Um resultado é este formoso livro (Yumê), onde Oriente e Ocidente, de modo especular, se sonham, mariposa dentro de mariposa do sonho dentro do famoso sonho deste famoso desconhecido que foi Chuang-Tzu.

Chuang-Tzu, Claudio Daniel, Ezra Pound: nosso poeta brasileiro encerrado como por parêntesis entre duas nobres vozes, dois nobres feitos, que, mais do que clausura, servem de feitura (simbólica) (real) a esta obra. Oriente em Claudio Daniel; Ocidente em Claudio Daniel; o Concretismo, o Neobarroco, a pós-modernidade, a fulgurante jóia límpida de seus poemas sem ornatos; a singeleza da linguagem, que é a complexidade maior da linguagem, e o neobarroquismo expressando desde sua estrita abundância a ulterior singeleza do Oriente, do Ocidente: harmonizados, sintetizados, em obra aparentemente casta e no entanto sensual, luxuriosa; obra aparentemente límpida mas cheia de nuvens, nebulosas, constelações ao ignorado, do (desde o) ignorado; espelhos do caos, esse grande espelhismo.

Um palimpsesto, sem dúvida um palimpsesto: raspamos com o buril do amanuense e debaixo de cada placa, de cada lâmina encontramos outra versão, outra visão do mesmo assédio (especular) que implica uma mesma busca de beleza, que leva (todavia, é válida na boa poesia) ao ulterior: debaixo de todas as capas superpostas de todos os textos de Yumê está a reverberante abundância da vida, suas cores, claridades, sua poeira que como um ponto ressumbra e resume a presença viva, bíblica, da mulher de Lot (Epitáfio para a mulher de Lot). Água que escorre, Cathay ou Cipango que são Brasilis, braços abarcando um orbe (o de Claudio Daniel) que são todos os orbes do Orbe.

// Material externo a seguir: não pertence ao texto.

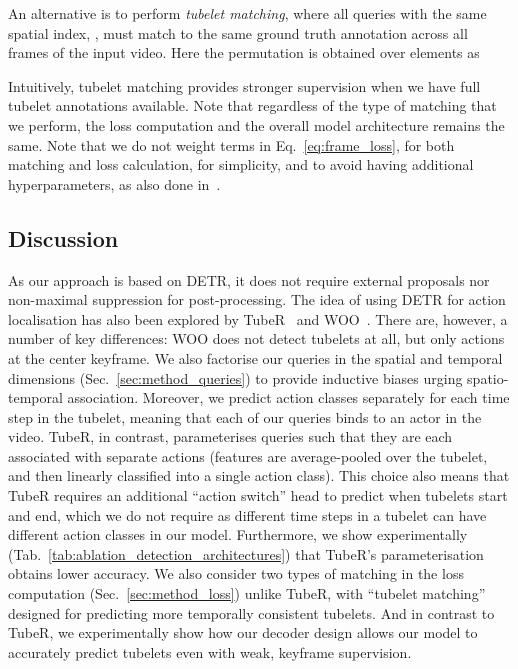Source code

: \documentclass[10pt,twocolumn,letterpaper]{article}
\begin{document}
An alternative is to perform \textit{tubelet matching}, where all queries with the same spatial index, , must match to the same ground truth annotation across all frames of the input video.
Here the permutation is obtained over  elements as

Intuitively, tubelet matching provides stronger supervision when we have full tubelet annotations available. Note that regardless of the type of matching that we perform, the loss computation and the overall model architecture remains the same.
Note that we do not weight terms in Eq.~\ref{eq:frame_loss}, for both matching and loss calculation, for simplicity, and to avoid having additional hyperparameters, as also done in~\cite{minderer2022simple}.


\subsection{Discussion}
\label{sec:method_discussion}

As our approach is based on DETR, it does not require external proposals nor non-maximal suppression for post-processing.
The idea of using DETR for action localisation has also been explored by TubeR~\cite{zhao2022tuber} and WOO~\cite{chen2021watch}.
There are, however, a number of key differences:
WOO does not detect tubelets at all, but only actions at the center keyframe. We also factorise our queries in the spatial and temporal dimensions (Sec.~\ref{sec:method_queries}) to provide inductive biases urging spatio-temporal association. Moreover, we predict action classes separately for each time step in the tubelet, meaning that each of our queries binds to an actor in the video. TubeR, in contrast, parameterises queries such that they are each associated with separate actions (features are average-pooled over the tubelet, and then linearly classified into a single action class).
This choice also means that TubeR requires an additional ``action switch'' head to predict when tubelets start and end, which we do not require as different time steps in a tubelet can have different action classes in our model.
Furthermore, we show experimentally (Tab.~\ref{tab:ablation_detection_architectures}) that TubeR's parameterisation obtains lower accuracy.
We also consider two types of matching in the loss computation (Sec.~\ref{sec:method_loss}) unlike TubeR, with ``tubelet matching'' designed for predicting more temporally consistent tubelets.
And in contrast to TubeR, we experimentally show how our decoder design allows our model to accurately predict tubelets even with weak, keyframe supervision. 
\end{document}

Yumê é um camafeu enganoso, que engana o leitor preguiçoso. Este acreditará de pés juntos ter lido um livro despojado, ínfimo, magro. O camafeu é um contorno, uma jóia mínima por certo; porém, no caso de Claudio Daniel, este encerra uma ordenada desordem, uma fragrância inodora, uma multitudinária voz de vozes que, tigre ao final, se prepara para o grande salto que desbaratará, por sua força, por sua vital abundância, os contornos do camafeu: migalhas, invisíveis ao leitor, que se reconformam e fazem de seus fragmentos um novo camafeu, um camafeu chamado Yumê: objeto vivo sem suturas visíveis, contorno dentro do qual o Nada se apresta uma vez mais para o salto (assalto), pela via poética, da Totalidade."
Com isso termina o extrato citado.